___ DATASET EXTRACT
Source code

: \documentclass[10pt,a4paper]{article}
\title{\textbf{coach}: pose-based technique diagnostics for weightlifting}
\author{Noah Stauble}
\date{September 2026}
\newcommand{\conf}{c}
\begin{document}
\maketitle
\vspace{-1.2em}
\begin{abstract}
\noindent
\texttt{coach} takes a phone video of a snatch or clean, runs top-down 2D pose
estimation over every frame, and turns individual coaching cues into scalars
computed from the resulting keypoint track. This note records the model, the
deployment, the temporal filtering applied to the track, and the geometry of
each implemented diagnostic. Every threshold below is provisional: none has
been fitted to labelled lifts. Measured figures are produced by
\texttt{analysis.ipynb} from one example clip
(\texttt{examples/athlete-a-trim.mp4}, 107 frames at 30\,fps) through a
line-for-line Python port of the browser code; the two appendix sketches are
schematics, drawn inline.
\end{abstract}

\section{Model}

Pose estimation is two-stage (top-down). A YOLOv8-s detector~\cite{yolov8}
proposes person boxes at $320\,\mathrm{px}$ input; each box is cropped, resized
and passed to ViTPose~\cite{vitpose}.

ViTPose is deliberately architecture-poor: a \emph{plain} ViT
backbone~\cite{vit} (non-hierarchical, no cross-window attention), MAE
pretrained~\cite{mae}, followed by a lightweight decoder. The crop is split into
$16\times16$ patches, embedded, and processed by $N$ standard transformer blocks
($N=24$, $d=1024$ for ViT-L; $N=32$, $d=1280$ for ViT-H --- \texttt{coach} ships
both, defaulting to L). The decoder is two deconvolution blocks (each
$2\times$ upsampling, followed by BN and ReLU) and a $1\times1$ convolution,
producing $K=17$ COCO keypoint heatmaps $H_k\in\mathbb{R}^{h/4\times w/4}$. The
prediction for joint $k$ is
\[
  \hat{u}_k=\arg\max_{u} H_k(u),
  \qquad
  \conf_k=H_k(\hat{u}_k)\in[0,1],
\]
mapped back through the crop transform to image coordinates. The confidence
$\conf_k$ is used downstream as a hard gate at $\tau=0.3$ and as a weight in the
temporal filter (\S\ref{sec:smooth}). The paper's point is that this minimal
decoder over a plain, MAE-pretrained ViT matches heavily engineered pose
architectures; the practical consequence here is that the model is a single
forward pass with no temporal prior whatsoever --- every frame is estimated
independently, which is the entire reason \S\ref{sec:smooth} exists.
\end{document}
______
WHAT THE EXERCISE ASKS —
Copy out all of the data exactly, leaving nothing out.

ANSWER —
Source code

: \documentclass[10pt,a4paper]{article}
\title{\textbf{coach}: pose-based technique diagnostics for weightlifting}
\author{Noah Stauble}
\date{September 2026}
\newcommand{\conf}{c}
\begin{document}
\maketitle
\vspace{-1.2em}
\begin{abstract}
\noindent
\texttt{coach} takes a phone video of a snatch or clean, runs top-down 2D pose
estimation over every frame, and turns individual coaching cues into scalars
computed from the resulting keypoint track. This note records the model, the
deployment, the temporal filtering applied to the track, and the geometry of
each implemented diagnostic. Every threshold below is provisional: none has
been fitted to labelled lifts. Measured figures are produced by
\texttt{analysis.ipynb} from one example clip
(\texttt{examples/athlete-a-trim.mp4}, 107 frames at 30\,fps) through a
line-for-line Python port of the browser code; the two appendix sketches are
schematics, drawn inline.
\end{abstract}

\section{Model}

Pose estimation is two-stage (top-down). A YOLOv8-s detector~\cite{yolov8}
proposes person boxes at $320\,\mathrm{px}$ input; each box is cropped, resized
and passed to ViTPose~\cite{vitpose}.

ViTPose is deliberately architecture-poor: a \emph{plain} ViT
backbone~\cite{vit} (non-hierarchical, no cross-window attention), MAE
pretrained~\cite{mae}, followed by a lightweight decoder. The crop is split into
$16\times16$ patches, embedded, and processed by $N$ standard transformer blocks
($N=24$, $d=1024$ for ViT-L; $N=32$, $d=1280$ for ViT-H --- \texttt{coach} ships
both, defaulting to L). The decoder is two deconvolution blocks (each
$2\times$ upsampling, followed by BN and ReLU) and a $1\times1$ convolution,
producing $K=17$ COCO keypoint heatmaps $H_k\in\mathbb{R}^{h/4\times w/4}$. The
prediction for joint $k$ is
\[
  \hat{u}_k=\arg\max_{u} H_k(u),
  \qquad
  \conf_k=H_k(\hat{u}_k)\in[0,1],
\]
mapped back through the crop transform to image coordinates. The confidence
$\conf_k$ is used downstream as a hard gate at $\tau=0.3$ and as a weight in the
temporal filter (\S\ref{sec:smooth}). The paper's point is that this minimal
decoder over a plain, MAE-pretrained ViT matches heavily engineered pose
architectures; the practical consequence here is that the model is a single
forward pass with no temporal prior whatsoever --- every frame is estimated
independently, which is the entire reason \S\ref{sec:smooth} exists.
\end{document}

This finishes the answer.